DESCRIPTION OF THE TASK
Everything in the records except the pictures needs to be printed again exactly.

RECORDS SUPPLIED
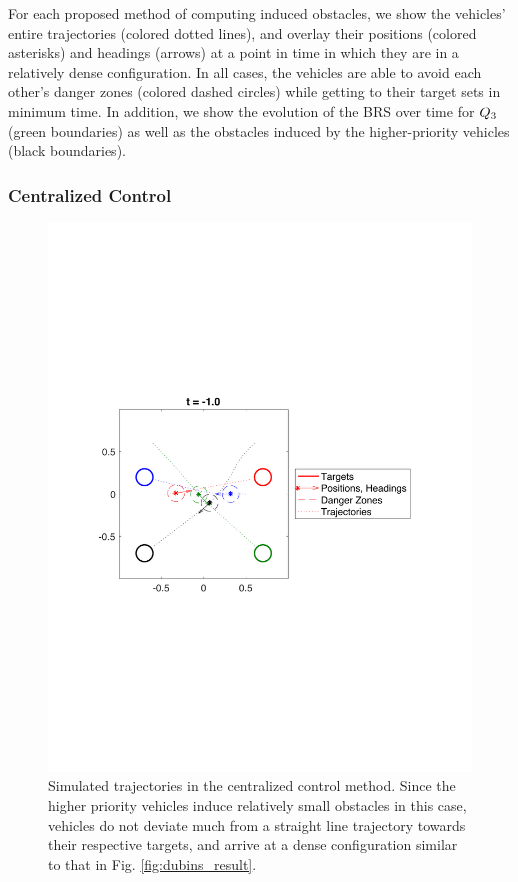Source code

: For each proposed method of computing induced obstacles, we show the vehicles' entire trajectories (colored dotted lines), and overlay their positions (colored asterisks) and headings (arrows) at a point in time in which they are in a relatively dense configuration. In all cases, the vehicles are able to avoid each other's danger zones (colored dashed circles) while getting to their target sets in minimum time. In addition, we show the evolution of the BRS over time for $Q_3$ (green boundaries) as well as the obstacles induced by the higher-priority vehicles (black boundaries).

\subsubsection{Centralized Control}
\begin{figure}
  \centering
  \includegraphics[width=\columnwidth]{"fig/cc_traj"}
  \caption{Simulated trajectories in the centralized control method. Since the higher priority vehicles induce relatively small obstacles in this case, vehicles do not deviate much from a straight line trajectory towards their respective targets, and arrive at a dense configuration similar to that in Fig. \ref{fig:dubins_result}.}
  \label{fig:cc_traj}
\end{figure}

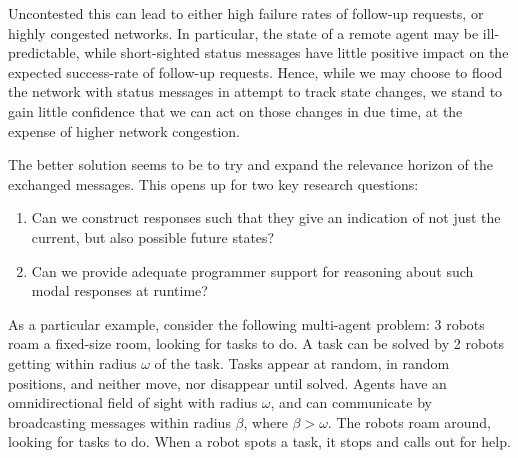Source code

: \documentclass[conference]{IEEEtran}
\begin{document}
Uncontested this can lead to either high failure rates of follow-up
requests, or highly congested networks. In particular, the state of a
remote agent may be ill-predictable, while short-sighted status
messages have little positive impact on the expected success-rate of
follow-up requests. Hence, while we may choose to flood the network
with status messages in attempt to track state changes, we stand to
gain little confidence that we can act on those changes in due time,
at the expense of higher network congestion.

The better solution seems to be to try and expand the relevance
horizon of the exchanged messages. This opens up for two key
research questions:

\begin{enumerate}[(1)]

\item Can we construct responses such that they give an indication of
not just the current, but also possible future states?

\item Can we provide adequate programmer support for reasoning about
such modal responses at runtime?



\end{enumerate}


As a particular example, consider the following multi-agent problem: 3
robots roam a fixed-size room, looking for tasks to do. A task can be
solved by 2 robots getting within radius $\omega$ of the task. Tasks
appear at random, in random positions, and neither move, nor disappear
until solved. Agents have an omnidirectional field of sight with
radius $\omega$, and can communicate by broadcasting messages within
radius $\beta$, where $\beta>\omega$. The robots roam around, looking
for tasks to do. When a robot spots a task, it stops and calls out for
help.


\end{document}
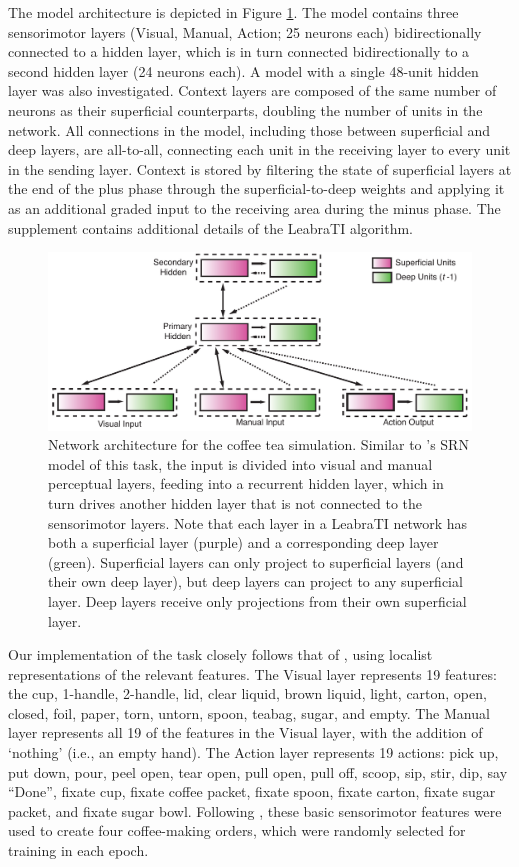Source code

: \documentclass[10pt,letterpaper]{article}
\numberwithin{equation}{section}
\begin{document}
The model architecture is depicted in Figure \ref{fig:coffeenet}. The model contains three sensorimotor layers (Visual, Manual, Action; 25 neurons each) bidirectionally connected to a hidden layer, which is in turn connected bidirectionally to a second hidden layer (24 neurons each). A model with a single 48-unit hidden layer was also investigated. Context layers are composed of the same number of neurons as their superficial counterparts, doubling the number of units in the network. All connections in the model, including those between superficial and deep layers, are all-to-all, connecting each unit in the receiving layer to every unit in the sending layer. Context is stored by filtering the state of superficial layers at the end of the plus phase through the superficial-to-deep weights and applying it as an additional graded input to the receiving area during the minus phase. The supplement contains additional details of the LeabraTI algorithm.


\begin{figure}[h]
  \centering
  \includegraphics[width=\textwidth]{figs/coffee_tea_arch}
  \caption{\small{Network architecture for the coffee tea simulation. Similar to \protect{}'s SRN model of this task, the input is divided into visual and manual perceptual layers, feeding into a recurrent hidden layer, which in turn drives another hidden layer that is not connected to the sensorimotor layers. Note that each layer in a LeabraTI network has both a superficial layer (purple) and a corresponding deep layer (green). Superficial layers can only project to superficial layers (and their own deep layer), but deep layers can project to any superficial layer. Deep layers receive only projections from their own superficial layer.}}
  \label{fig:coffeenet}
\end{figure}

Our implementation of the task closely follows that of , using localist representations of the relevant features. The Visual layer represents 19 features: the cup, 1-handle, 2-handle, lid, clear liquid, brown liquid, light, carton, open, closed, foil, paper, torn, untorn, spoon, teabag, sugar, and empty. The Manual layer represents all 19 of the features in the Visual layer, with the addition of `nothing' (i.e., an empty hand). The Action layer represents 19 actions: pick up, put down, pour, peel open, tear open, pull open, pull off, scoop, sip, stir, dip, say ``Done'', fixate cup, fixate coffee packet, fixate spoon, fixate carton, fixate sugar packet, and fixate sugar bowl. Following , these basic sensorimotor features were used to create four coffee-making orders, which were randomly selected for training in each epoch.
\end{document}
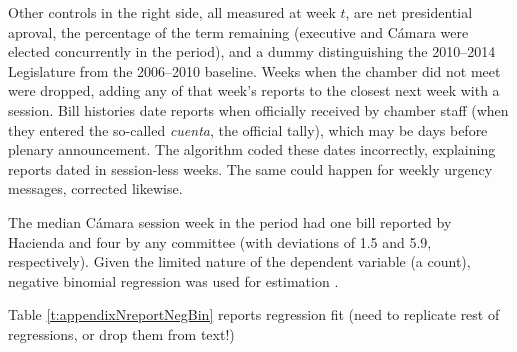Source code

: \documentclass[letter,12pt]{article}
\begin{document}
Other controls in the right side, all measured at week $t$, are net presidential aproval, the percentage of the term remaining (executive and C\'amara were elected concurrently in the period), and a dummy distinguishing the 2010--2014 Legislature from the 2006--2010 baseline. Weeks when the chamber did not meet were dropped, adding any of that week's reports to the closest next week with a session. Bill histories date reports when officially received by chamber staff (when they entered the so-called \emph{cuenta}, the official tally), which may be days before plenary announcement. The algorithm coded these dates incorrectly, explaining reports dated in session-less weeks. The same could happen for weekly urgency messages, corrected likewise.

The median C\'amara session week in the period had one bill reported by Hacienda and four by any committee (with deviations of 1.5 and 5.9, respectively). Given the limited nature of the dependent variable (a count), negative binomial regression was used for estimation \citep{cameron.trivedi.1998}. 

Table \ref{t:appendixNreportNegBin} reports regression fit (need to replicate rest of regressions, or drop them from text!)
\end{document}
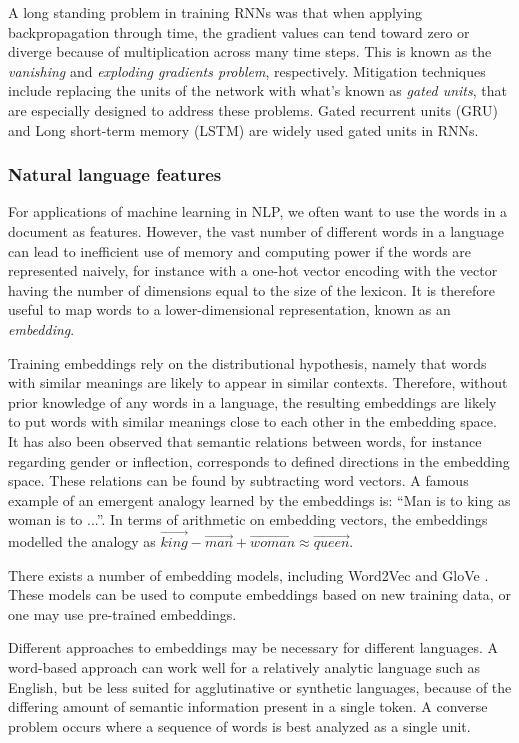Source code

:A long standing problem in training RNNs was that when applying
backpropagation through time, the gradient values can tend toward zero or
diverge because of multiplication across many time steps. This is known as
the \emph{vanishing} and \emph{exploding gradients problem}, respectively.
Mitigation techniques include replacing the units of the network with what's
known as \emph{gated units}, that are especially designed to address these
problems. Gated recurrent units (GRU) and Long short-term memory (LSTM) are
widely used gated units in RNNs.


\subsubsection{Natural language features}

For applications of machine learning in NLP, we often want to use the words
in a document as features. However, the vast number of different words in a
language can lead to inefficient use of memory and computing power if the
words are represented naively, for instance with a one-hot vector encoding
with the vector having the number of dimensions equal to the size of the
lexicon. It is therefore useful to map words to a lower-dimensional
representation, known as an \emph{embedding}.

\sloppy Training embeddings rely on the distributional hypothesis, namely
that words with similar meanings are likely to appear in similar contexts.
Therefore, without prior knowledge of any words in a language, the resulting
embeddings are likely to put words with similar meanings close to each other
in the embedding space. It has also been observed that semantic relations
between words, for instance regarding gender or inflection, corresponds to
defined directions in the embedding space\autocite{mikolov2013linguistic}.
These relations can be found by subtracting word vectors. A famous example of
an emergent analogy learned by the embeddings is: ``Man is to king as woman
is to ...''. In terms of arithmetic on embedding vectors, the embeddings
modelled the analogy as $\vec{king}-\vec{man}+\vec{woman}\approx\vec{queen}$.
\fussy

There exists a number of embedding models, including Word2Vec
\autocite{mikolov2013word2vec} and GloVe \autocite{pennington2014glove}.
These models can be used to compute embeddings based on new training data, or
one may use pre-trained embeddings.

Different approaches to embeddings may be necessary for different languages.
A word-based approach can work well for a relatively analytic language such
as English, but be less suited for agglutinative or synthetic languages,
because of the differing amount of semantic information present in a single
token. A converse problem occurs where a sequence of words is best analyzed
as a single unit.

EXERCISE ANSWER
Source code

: For each proposed method of computing induced obstacles, we show the vehicles' entire trajectories (colored dotted lines), and overlay their positions (colored asterisks) and headings (arrows) at a point in time in which they are in a relatively dense configuration. In all cases, the vehicles are able to avoid each other's danger zones (colored dashed circles) while getting to their target sets in minimum time. In addition, we show the evolution of the BRS over time for $Q_3$ (green boundaries) as well as the obstacles induced by the higher-priority vehicles (black boundaries).

\subsubsection{Centralized Control}
\begin{figure}
  \centering
  \includegraphics[width=\columnwidth]{"fig/cc_traj"}
  \caption{Simulated trajectories in the centralized control method. Since the higher priority vehicles induce relatively small obstacles in this case, vehicles do not deviate much from a straight line trajectory towards their respective targets, and arrive at a dense configuration similar to that in Fig. \ref{fig:dubins_result}.}
  \label{fig:cc_traj}
\end{figure}

Source code

: \documentclass[conference]{IEEEtran}
\begin{document}
Uncontested this can lead to either high failure rates of follow-up
requests, or highly congested networks. In particular, the state of a
remote agent may be ill-predictable, while short-sighted status
messages have little positive impact on the expected success-rate of
follow-up requests. Hence, while we may choose to flood the network
with status messages in attempt to track state changes, we stand to
gain little confidence that we can act on those changes in due time,
at the expense of higher network congestion.

The better solution seems to be to try and expand the relevance
horizon of the exchanged messages. This opens up for two key
research questions:

\begin{enumerate}[(1)]

\item Can we construct responses such that they give an indication of
not just the current, but also possible future states?

\item Can we provide adequate programmer support for reasoning about
such modal responses at runtime?



\end{enumerate}


As a particular example, consider the following multi-agent problem: 3
robots roam a fixed-size room, looking for tasks to do. A task can be
solved by 2 robots getting within radius $\omega$ of the task. Tasks
appear at random, in random positions, and neither move, nor disappear
until solved. Agents have an omnidirectional field of sight with
radius $\omega$, and can communicate by broadcasting messages within
radius $\beta$, where $\beta>\omega$. The robots roam around, looking
for tasks to do. When a robot spots a task, it stops and calls out for
help.


\end{document}
Source code

: \documentclass[10pt,letterpaper]{article}
\numberwithin{equation}{section}
\begin{document}
The model architecture is depicted in Figure \ref{fig:coffeenet}. The model contains three sensorimotor layers (Visual, Manual, Action; 25 neurons each) bidirectionally connected to a hidden layer, which is in turn connected bidirectionally to a second hidden layer (24 neurons each). A model with a single 48-unit hidden layer was also investigated. Context layers are composed of the same number of neurons as their superficial counterparts, doubling the number of units in the network. All connections in the model, including those between superficial and deep layers, are all-to-all, connecting each unit in the receiving layer to every unit in the sending layer. Context is stored by filtering the state of superficial layers at the end of the plus phase through the superficial-to-deep weights and applying it as an additional graded input to the receiving area during the minus phase. The supplement contains additional details of the LeabraTI algorithm.


\begin{figure}[h]
  \centering
  \includegraphics[width=\textwidth]{figs/coffee_tea_arch}
  \caption{\small{Network architecture for the coffee tea simulation. Similar to \protect{}'s SRN model of this task, the input is divided into visual and manual perceptual layers, feeding into a recurrent hidden layer, which in turn drives another hidden layer that is not connected to the sensorimotor layers. Note that each layer in a LeabraTI network has both a superficial layer (purple) and a corresponding deep layer (green). Superficial layers can only project to superficial layers (and their own deep layer), but deep layers can project to any superficial layer. Deep layers receive only projections from their own superficial layer.}}
  \label{fig:coffeenet}
\end{figure}

Our implementation of the task closely follows that of , using localist representations of the relevant features. The Visual layer represents 19 features: the cup, 1-handle, 2-handle, lid, clear liquid, brown liquid, light, carton, open, closed, foil, paper, torn, untorn, spoon, teabag, sugar, and empty. The Manual layer represents all 19 of the features in the Visual layer, with the addition of `nothing' (i.e., an empty hand). The Action layer represents 19 actions: pick up, put down, pour, peel open, tear open, pull open, pull off, scoop, sip, stir, dip, say ``Done'', fixate cup, fixate coffee packet, fixate spoon, fixate carton, fixate sugar packet, and fixate sugar bowl. Following , these basic sensorimotor features were used to create four coffee-making orders, which were randomly selected for training in each epoch.
\end{document}
Source code

: \documentclass[letter,12pt]{article}
\begin{document}
Other controls in the right side, all measured at week $t$, are net presidential aproval, the percentage of the term remaining (executive and C\'amara were elected concurrently in the period), and a dummy distinguishing the 2010--2014 Legislature from the 2006--2010 baseline. Weeks when the chamber did not meet were dropped, adding any of that week's reports to the closest next week with a session. Bill histories date reports when officially received by chamber staff (when they entered the so-called \emph{cuenta}, the official tally), which may be days before plenary announcement. The algorithm coded these dates incorrectly, explaining reports dated in session-less weeks. The same could happen for weekly urgency messages, corrected likewise.

The median C\'amara session week in the period had one bill reported by Hacienda and four by any committee (with deviations of 1.5 and 5.9, respectively). Given the limited nature of the dependent variable (a count), negative binomial regression was used for estimation \citep{cameron.trivedi.1998}. 

Table \ref{t:appendixNreportNegBin} reports regression fit (need to replicate rest of regressions, or drop them from text!)
\end{document}
Source code

:A long standing problem in training RNNs was that when applying
backpropagation through time, the gradient values can tend toward zero or
diverge because of multiplication across many time steps. This is known as
the \emph{vanishing} and \emph{exploding gradients problem}, respectively.
Mitigation techniques include replacing the units of the network with what's
known as \emph{gated units}, that are especially designed to address these
problems. Gated recurrent units (GRU) and Long short-term memory (LSTM) are
widely used gated units in RNNs.


\subsubsection{Natural language features}

For applications of machine learning in NLP, we often want to use the words
in a document as features. However, the vast number of different words in a
language can lead to inefficient use of memory and computing power if the
words are represented naively, for instance with a one-hot vector encoding
with the vector having the number of dimensions equal to the size of the
lexicon. It is therefore useful to map words to a lower-dimensional
representation, known as an \emph{embedding}.

\sloppy Training embeddings rely on the distributional hypothesis, namely
that words with similar meanings are likely to appear in similar contexts.
Therefore, without prior knowledge of any words in a language, the resulting
embeddings are likely to put words with similar meanings close to each other
in the embedding space. It has also been observed that semantic relations
between words, for instance regarding gender or inflection, corresponds to
defined directions in the embedding space\autocite{mikolov2013linguistic}.
These relations can be found by subtracting word vectors. A famous example of
an emergent analogy learned by the embeddings is: ``Man is to king as woman
is to ...''. In terms of arithmetic on embedding vectors, the embeddings
modelled the analogy as $\vec{king}-\vec{man}+\vec{woman}\approx\vec{queen}$.
\fussy

There exists a number of embedding models, including Word2Vec
\autocite{mikolov2013word2vec} and GloVe \autocite{pennington2014glove}.
These models can be used to compute embeddings based on new training data, or
one may use pre-trained embeddings.

Different approaches to embeddings may be necessary for different languages.
A word-based approach can work well for a relatively analytic language such
as English, but be less suited for agglutinative or synthetic languages,
because of the differing amount of semantic information present in a single
token. A converse problem occurs where a sequence of words is best analyzed
as a single unit.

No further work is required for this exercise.